Amazake is a traditional Japanese nutritious food. It is a sweet drink unique to Japan made from rice and rice koji. Steamed rice is broken down by the amylase in the koji to produce glucose (amino acids), which is the source of sweetness, with the sugar content accounting for 20-30% of the nutritional composition. Additionally, Amazake contains various nutrients produced through fermentation and has been enjoyed since ancient times. In China, there is a similar beverage to Amazake called Jiuniang, which is made by saccharifying glutinous rice.

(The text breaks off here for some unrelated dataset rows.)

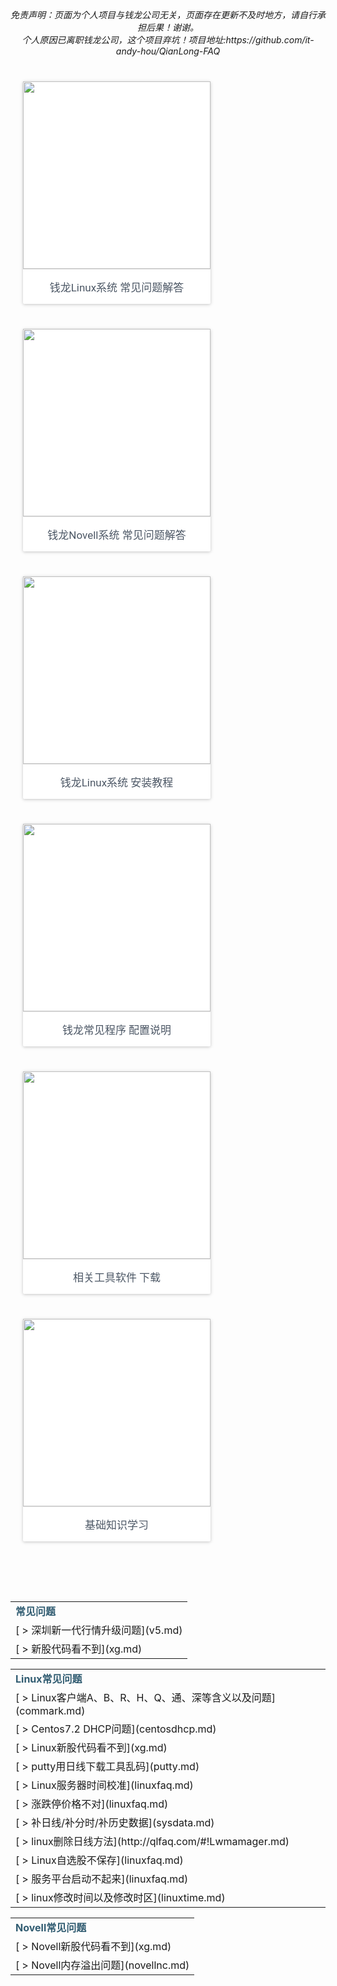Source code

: <center><em>免责声明：页面为个人项目与钱龙公司无关，页面存在更新不及时地方，请自行承担后果！谢谢。</em></center>
<center><em>个人原因已离职钱龙公司，这个项目弃坑！项目地址:https://github.com/it-andy-hou/QianLong-FAQ</em></center>
<div style="max-width: 1024px; margin: 0px auto; padding-top: 40px; display: flex; flex-wrap: wrap;">
<div class="rmq-231bf4f8 rmq-c6479dbc" style="margin: 0px 20px 40px;flex-basis: width:300px;width: 300px;"><div style="color: rgba(0, 0, 0, 0.870588); background-color: rgb(255, 255, 255); transition: all 450ms cubic-bezier(0.23, 1, 0.32, 1) 0ms; box-sizing: border-box; font-family: Roboto, sans-serif; -webkit-tap-highlight-color: rgba(0, 0, 0, 0); box-shadow: rgba(0, 0, 0, 0.117647) 0px 1px 6px, rgba(0, 0, 0, 0.117647) 0px 1px 4px; border-radius: 2px; z-index: 1;"><div style="padding-bottom: 0px;"><a href="#!linuxfaq.md"><img src="http://7xlgx2.com1.z0.glb.clouddn.com/ql_linux.jpg" style="width: 300px; display: block;"></a><div style="border-top: 1px solid rgb(226, 226, 226); padding: 15px; color: rgb(76, 87, 101); font-size: 17px; text-align: center;">钱龙Linux系统 常见问题解答</div></div></div></div>
<div class="rmq-231bf4f8 rmq-c6479dbc" style="margin: 0px 20px 40px;flex-basis: width:300px;width: 300px;"><div style="color: rgba(0, 0, 0, 0.870588); background-color: rgb(255, 255, 255); transition: all 450ms cubic-bezier(0.23, 1, 0.32, 1) 0ms; box-sizing: border-box; font-family: Roboto, sans-serif; -webkit-tap-highlight-color: rgba(0, 0, 0, 0); box-shadow: rgba(0, 0, 0, 0.117647) 0px 1px 6px, rgba(0, 0, 0, 0.117647) 0px 1px 4px; border-radius: 2px; z-index: 1;"><div style="padding-bottom: 0px;"><a href="#!novellfaq.md"><img src="http://7xlgx2.com1.z0.glb.clouddn.com/ql_novell.jpg" style="width: 300px; display: block;"></a><div style="border-top: 1px solid rgb(226, 226, 226); padding: 15px; color: rgb(76, 87, 101); font-size: 17px; text-align: center;">钱龙Novell系统 常见问题解答</div></div></div></div>
<div class="rmq-231bf4f8 rmq-c6479dbc" style="margin: 0px 20px 40px;flex-basis: width:300px;width: 300px;"><div style="color: rgba(0, 0, 0, 0.870588); background-color: rgb(255, 255, 255); transition: all 450ms cubic-bezier(0.23, 1, 0.32, 1) 0ms; box-sizing: border-box; font-family: Roboto, sans-serif; -webkit-tap-highlight-color: rgba(0, 0, 0, 0); box-shadow: rgba(0, 0, 0, 0.117647) 0px 1px 6px, rgba(0, 0, 0, 0.117647) 0px 1px 4px; border-radius: 2px; z-index: 1;"><div style="padding-bottom: 0px;"><a href="#!linuxsetup.md"><img src="http://7xlgx2.com1.z0.glb.clouddn.com/ql_linux_setup.jpg" style="width: 300px; display: block;"></a><div style="border-top: 1px solid rgb(226, 226, 226); padding: 15px; color: rgb(76, 87, 101); font-size: 17px; text-align: center;">钱龙Linux系统 安装教程</div></div></div></div></div>

<div style="max-width: 1024px; margin: 0px auto; padding-top: 0px; padding-bottom: 40px; display: flex; flex-wrap: wrap;">
<div class="rmq-231bf4f8 rmq-c6479dbc" style="margin: 0px 20px 40px;flex-basis: width:300px;width: 300px;"><div style="color: rgba(0, 0, 0, 0.870588); background-color: rgb(255, 255, 255); transition: all 450ms cubic-bezier(0.23, 1, 0.32, 1) 0ms; box-sizing: border-box; font-family: Roboto, sans-serif; -webkit-tap-highlight-color: rgba(0, 0, 0, 0); box-shadow: rgba(0, 0, 0, 0.117647) 0px 1px 6px, rgba(0, 0, 0, 0.117647) 0px 1px 4px; border-radius: 2px; z-index: 1;"><div style="padding-bottom: 0px;"><a href="#!ql_config.md"><img src="http://o77zzwbm6.bkt.clouddn.com/ql_config.png" style="width: 300px; display: block;"></a><div style="border-top: 1px solid rgb(226, 226, 226); padding: 15px; color: rgb(76, 87, 101); font-size: 17px; text-align: center;">钱龙常见程序 配置说明</div></div></div></div>
<div class="rmq-231bf4f8 rmq-c6479dbc" style="margin: 0px 20px 40px;flex-basis: width:300px;width: 300px;"><div style="color: rgba(0, 0, 0, 0.870588); background-color: rgb(255, 255, 255); transition: all 450ms cubic-bezier(0.23, 1, 0.32, 1) 0ms; box-sizing: border-box; font-family: Roboto, sans-serif; -webkit-tap-highlight-color: rgba(0, 0, 0, 0); box-shadow: rgba(0, 0, 0, 0.117647) 0px 1px 6px, rgba(0, 0, 0, 0.117647) 0px 1px 4px; border-radius: 2px; z-index: 1;"><div style="padding-bottom: 0px;"><a href="#!qltools.md"><img src="http://o77zzwbm6.bkt.clouddn.com/ql_gj.png" style="width: 300px; display: block;"></a><div style="border-top: 1px solid rgb(226, 226, 226); padding: 15px; color: rgb(76, 87, 101); font-size: 17px; text-align: center;">相关工具软件 下载</div></div></div></div>
<div class="rmq-231bf4f8 rmq-c6479dbc" style="margin: 0px 20px 40px;flex-basis: width:300px;width: 300px;"><div style="color: rgba(0, 0, 0, 0.870588); background-color: rgb(255, 255, 255); transition: all 450ms cubic-bezier(0.23, 1, 0.32, 1) 0ms; box-sizing: border-box; font-family: Roboto, sans-serif; -webkit-tap-highlight-color: rgba(0, 0, 0, 0); box-shadow: rgba(0, 0, 0, 0.117647) 0px 1px 6px, rgba(0, 0, 0, 0.117647) 0px 1px 4px; border-radius: 2px; z-index: 1;"><div style="padding-bottom: 0px;"><a href="#!qllearning.md"><img src="http://o77zzwbm6.bkt.clouddn.com/ql_xuexi.png" style="width: 300px; display: block;"></a><div style="border-top: 1px solid rgb(226, 226, 226); padding: 15px; color: rgb(76, 87, 101); font-size: 17px; text-align: center;">基础知识学习</div></div></div></div></div>

<div style="max-width: 1024px; margin: 0px auto;"><table><tr><td><font color=#325D72 size=3><b> 常见问题</b></font></td></tr>
<tr><td>[ > 深圳新一代行情升级问题](v5.md)</td></tr><tr><td>[ > 新股代码看不到](xg.md)</td></tr></table></div><div style="max-width: 1024px; margin: 0px auto;"><table><tr><td><font color=#325D72 size=3><b> Linux常见问题</b></font></td></tr><tr><td>[ > Linux客户端A、B、R、H、Q、通、深等含义以及问题](commark.md)</td></tr><tr><td>[ > Centos7.2 DHCP问题](centosdhcp.md)</td></tr><tr><td>[ > Linux新股代码看不到](xg.md)</td></tr><tr><td>[ > putty用日线下载工具乱码](putty.md)</td></tr><tr><td>[ > Linux服务器时间校准](linuxfaq.md) </td></tr><tr><td>[ > 涨跌停价格不对](linuxfaq.md) </td></tr><tr><td>[ > 补日线/补分时/补历史数据](sysdata.md) </td></tr><tr><td>[ > linux删除日线方法](http://qlfaq.com/#!Lwmamager.md) </td></tr><tr><td>[ > Linux自选股不保存](linuxfaq.md) </td></tr><tr><td>[ > 服务平台启动不起来](linuxfaq.md) </td></tr><tr><td>[ > linux修改时间以及修改时区](linuxtime.md) </td></tr></table></div><div style="max-width: 1024px; margin: 0px auto;"><table><tr><td><font color=#325D72 size=3><b> Novell常见问题</b></font></td></tr><tr><td>[ > Novell新股代码看不到](xg.md)</td></tr><tr><td>[ > Novell内存溢出问题](novellnc.md)</td></tr></table></div>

In Japan, there are two types of Amazake: one made by fermenting rice koji and the other made by dissolving sake kasu (sake lees) and adding sugar. Both are rich in nutrients, but the one made directly from rice koji is non-alcoholic, while the one made from sake kasu contains alcohol. The Amazake made from fermented rice koji undergoes only starch saccharification by koji, without yeast fermentation, making it non-alcoholic and bringing out a natural sweetness. Sake is made by mixing rice koji and steamed rice, then adding yeast to ferment alcohol, resulting in moromi (mash), which is then filtered to produce sake. The residue left after filtration is sake kasu, which inevitably retains alcohol. Sake kasu is often used in combination with other ingredients, such as in pickles. In cold Hokkaido, sake kasu is dissolved in miso soup to warm the body.

Thus, there are two types of Amazake: one made directly from rice koji and the other made from sake kasu, but both non-alcoholic Amazake and sake kasu Amazake fall into the process of making alcohol from fermented rice koji, so they are labeled as “sake.” Since the Edo period, when alcohol could only be made in winter, breweries have been making and selling Amazake in the summer. About Edo period Amazake

Non-alcoholic Amazake is an easy-to-drink health drink that can be enjoyed by children and adults alike. It is recommended as the best drink to maintain your family’s health during gatherings at home. In particular, it is recommended for children who are prone to picky eating and for busy housewives who cannot add color to their dining table, from the perspective of protecting the life that is the basis of health, as it is called a “liquid drip.” Koji rice Koji rice Koji rice Types of Amazake Not all Amazake is made from koji. In other words, there are two types of Amazake: “rice koji” and “sake kasu.”

  • Sake kasu Amazake: Flavored with sugar, retaining the alcohol contained in sake kasu. It retains the unique flavor of sake kasu.
  • Rice koji Amazake: The sweetness of rice is brought out by the fermentation of koji. However, some are also added with salt and other additives to emphasize sweetness.”